Yes, it is quite possible to overcook ribs without having them fall off the bone, especially since you didn't use foil. For me. ribs should have a firm, almost crisp, surface-feel (from a combo of the bark and the somewhat drier meat at the surface); the meat underneath (all the rest) should be tender, soft--but not mushy, and should release from the bone with a bit of a tug (I'm not a devotee of fall-off-the-bone).
The meat thickness (before cooking) should be proportional to bone size (for best results, imo) so your feeling that your spares were huge but had thin meat might be the primary problem especially if the fat-lean ratio was off with the meat (thin as it was) not having enough fat interspersed.
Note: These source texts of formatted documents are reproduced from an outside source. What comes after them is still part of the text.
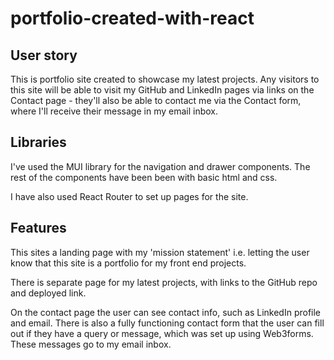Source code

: # portfolio-created-with-react

## User story
This is portfolio site created to showcase my latest projects. Any visitors to this site will be able to visit my GitHub and LinkedIn pages via links on the Contact page - they'll also be able to contact me via the Contact form, where I'll receive their message in my email inbox. 

## Libraries 
I've used the MUI library for the navigation and drawer components. The rest of the components have been been with basic html and css. 

I have also used React Router to set up pages for the site. 

## Features 
This sites a landing page with my 'mission statement' i.e. letting the user know that this site is a portfolio for my front end projects. 

There is separate page for my latest projects, with links to the GitHub repo and deployed link. 

On the contact page the user can see contact info, such as LinkedIn profile and email. There is also a fully functioning contact form that the user can fill out if they have a query or message, which was set up using Web3forms. These messages go to my email inbox.  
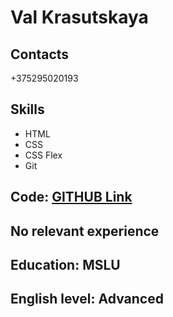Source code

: # Val Krasutskaya

## Contacts
+375295020193

## Skills
<ul>
  <li>HTML</li>
  <li>CSS</li>
  <li>CSS Flex</li>
  <li>Git</li>
</ul>

## Code: <a href="https://github.com/lrkkrs"> GITHUB Link</a>

## No relevant experience

## Education: MSLU 

## English level: Advanced
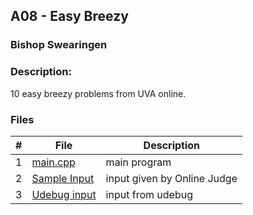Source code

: ## A08 - Easy Breezy
### Bishop Swearingen
### Description: 

10 easy breezy problems from UVA online.

### Files

|   #   | File             | Description                                        |
| :---: | ---------------- | -------------------------------------------------- |
|   1   | [main.cpp](https://github.com/BishopSwearingen/4883-Prog-Tech/blob/main/Assignments/A08/main.cpp)         | main program     |
|   2   | [Sample Input](https://github.com/BishopSwearingen/4883-Prog-Tech/blob/main/Assignments/A08/input1) | input given by Online Judge         |
|   3   | [Udebug input](https://github.com/BishopSwearingen/4883-Prog-Tech/blob/main/Assignments/A08/input1) | input from udebug |




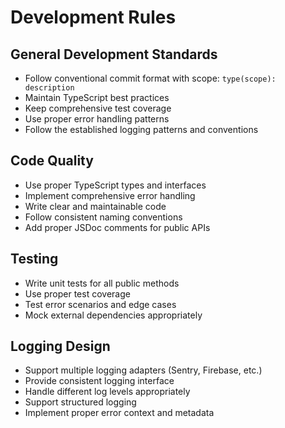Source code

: # Development Rules

## General Development Standards
- Follow conventional commit format with scope: `type(scope): description`
- Maintain TypeScript best practices
- Keep comprehensive test coverage
- Use proper error handling patterns
- Follow the established logging patterns and conventions

## Code Quality
- Use proper TypeScript types and interfaces
- Implement comprehensive error handling
- Write clear and maintainable code
- Follow consistent naming conventions
- Add proper JSDoc comments for public APIs

## Testing
- Write unit tests for all public methods
- Use proper test coverage
- Test error scenarios and edge cases
- Mock external dependencies appropriately

## Logging Design
- Support multiple logging adapters (Sentry, Firebase, etc.)
- Provide consistent logging interface
- Handle different log levels appropriately
- Support structured logging
- Implement proper error context and metadata
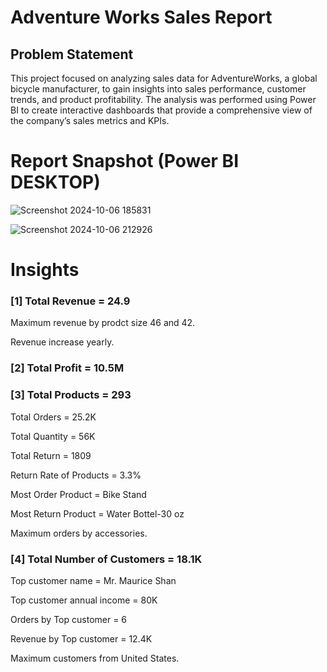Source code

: # Adventure Works Sales Report

## Problem Statement

This project focused on analyzing sales data for AdventureWorks, a global bicycle manufacturer, to gain insights into sales performance, customer trends, and product profitability. The analysis was performed using Power BI to create interactive dashboards that provide a comprehensive view of the company’s sales metrics and KPIs.


 # Report Snapshot (Power BI DESKTOP)

 
![Screenshot 2024-10-06 185831](https://github.com/user-attachments/assets/0d04f1a3-cf42-4e09-9295-6c09f2be7cf3)

![Screenshot 2024-10-06 212926](https://github.com/user-attachments/assets/82464b0f-e605-4650-87f7-9071b9653b1e)

# Insights

### [1]  Total Revenue = 24.9

   Maximum revenue by prodct size 46 and 42.

   Revenue increase yearly.
   
           
### [2] Total Profit = 10.5M

    
  
### [3] Total Products = 293

   Total Orders = 25.2K

   Total Quantity = 56K

   Total Return = 1809

   Return Rate of Products = 3.3%

   Most Order Product = Bike Stand

   Most Return Product = Water Bottel-30 oz

   Maximum orders by accessories.
  

### [4] Total Number of Customers = 18.1K

   Top customer name = Mr. Maurice Shan

   Top customer annual income = 80K

   Orders by Top customer  = 6

   Revenue by Top customer  = 12.4K

   Maximum customers from United States.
No matter what size the racks, no matter what the fat-lean ratio, the ribs (or brisket, butt, picnic, chuck--this applies to virtually any meat) will be done 'correctly' at some point. The 'done' window is much narrower when fat levels are relatively low--think of the difference between the wide window one has with a fatty butt vs the narrower window one has with brisket.
Overcooked ribs are dry and tough; undercooked are usually tough but not really dry--they're more like chewy and not moist enough--there's a sense that you're trying to chew through connective tissue that has not broken down; with overcooked the sense is more like you're chewing dry meat fibers. (Does this make sense?)
"Hammy", to me, suggests meat that was rubbed too far in advance of cooktime, meat that was 'enhanced', or both. It also suggests the possibility of a high salt ratio in general.
"Burnt" suggests too high a cooking temp for the meat and/or the rub, or too long at whatever temp (though that's less common at lower temps).
What temp was your cooker at grate or lid? Do you happen to have a pic of the ribs before cooking? If not, how did the fat look--do you recall?